DATASET:
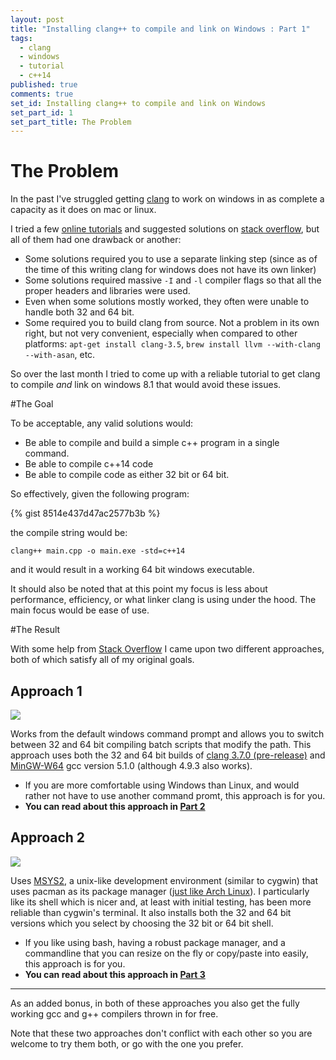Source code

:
 ```yaml
---
layout: post
title: "Installing clang++ to compile and link on Windows : Part 1"
tags: 
  - clang
  - windows
  - tutorial
  - c++14
published: true
comments: true
set_id: Installing clang++ to compile and link on Windows
set_part_id: 1
set_part_title: The Problem
---
```



# The Problem

In the past I've struggled getting [clang](clang.llvm.org) to work on windows in as complete a capacity as it does on mac or linux.

I tried a few [online tutorials](https://yongweiwu.wordpress.com/2014/12/24/installing-clang-3-5-for-windows/) and suggested solutions on [stack overflow](http://stackoverflow.com/a/9427377/928062), but all of them had one drawback or another:

- Some solutions required you to use a separate linking step (since as of the time of this writing clang for windows does not have its own linker)
- Some solutions required massive `-I` and `-l` compiler flags so that all the proper headers and libraries were used.
- Even when some solutions mostly worked, they often were unable to handle both 32 and 64 bit.
- Some required you to build clang from source. Not a problem in its own right, but not very convenient, especially when compared to other platforms: `apt-get install clang-3.5`, `brew install llvm --with-clang --with-asan`, etc.

So over the last month I tried to come up with a reliable tutorial to get clang to compile *and* link on windows 8.1 that would avoid these issues.

<!-- more -->

#The Goal

To be acceptable, any valid solutions would:

- Be able to compile and build a simple c++ program in a single command.
- Be able to compile c++14 code
- Be able to compile code as either 32 bit or 64 bit.

So effectively, given the following program:

{% gist 8514e437d47ac2577b3b %}

the compile string would be:

    clang++ main.cpp -o main.exe -std=c++14

and it would result in a working 64 bit windows executable.

It should also be noted that at this point my focus is less about performance, efficiency, or what linker clang is using under the hood. The main focus would be ease of use.

#The Result

With some help from [Stack Overflow](http://stackoverflow.com/questions/32239122/what-do-you-need-to-install-to-use-clang-on-windows-to-build-c14-for-64-bit) I came upon two different approaches, both of which satisfy all of my original goals.


## Approach 1

<img src=http://i.imgur.com/UXbYbAO.png />

Works from the default windows command prompt and allows you to switch between 32 and 64 bit compiling batch scripts that modify the path. This approach uses both the 32 and 64 bit builds of [clang 3.7.0 (pre-release)](http://llvm.org/pre-releases/3.7.0/) and [MinGW-W64](http://sourceforge.net/projects/mingw-w64) gcc version 5.1.0 (although 4.9.3 also works).

  - If you are more comfortable using Windows than Linux, and would rather not have to use another command promt, this approach is for you.
  - **You can read about this approach in [Part 2](http://blog.johannesmp.com/2015/09/01/installing-clang-on-windows-pt2/)**


## Approach 2

<img src=http://i.imgur.com/b0ijGq1.png />

Uses [MSYS2](https://msys2.github.io/), a unix-like development environment (similar to cygwin) that uses pacman as its package manager ([just like Arch Linux](https://wiki.archlinux.org/index.php/Pacman)). I particularly like its shell which is nicer and, at least with initial testing, has been more reliable than cygwin's terminal. It also installs both the 32 and 64 bit versions which you select by choosing the 32 bit or 64 bit shell.

  - If you like using bash, having a robust package manager, and a commandline that you can resize on the fly or copy/paste into easily, this approach is for you.
  - **You can read about this approach in [Part 3](http://blog.johannesmp.com/2015/09/01/installing-clang-on-windows-pt3/)**


----

As an added bonus, in both of these approaches you also get the fully working gcc and g++ compilers thrown in for free.

Note that these two approaches don't conflict with each other so you are welcome to try them both, or go with the one you prefer.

PROBLEM STATEMENT: Pick out every line of the listing containing the word "have", and show those lines.

EXERCISE RESPONSE:
- Some solutions required you to use a separate linking step (since as of the time of this writing clang for windows does not have its own linker)
  - If you are more comfortable using Windows than Linux, and would rather not have to use another command promt, this approach is for you.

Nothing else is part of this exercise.